Stored data entries:
----------

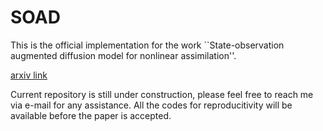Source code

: # SOAD
This is the official implementation for the work ``State-observation augmented diffusion model for nonlinear assimilation''.

[arxiv link](http://arxiv.org/abs/2407.21314)

Current repository is still under construction, please feel free to reach me via e-mail for any assistance.
All the codes for reproducitivity will be available before the paper is accepted.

----------

*Instructions for the task*: Please retype the data exactly, but do not carry over any picture.

*Written solution*:
Source code

: # SOAD
This is the official implementation for the work ``State-observation augmented diffusion model for nonlinear assimilation''.

[arxiv link](http://arxiv.org/abs/2407.21314)

Current repository is still under construction, please feel free to reach me via e-mail for any assistance.
All the codes for reproducitivity will be available before the paper is accepted.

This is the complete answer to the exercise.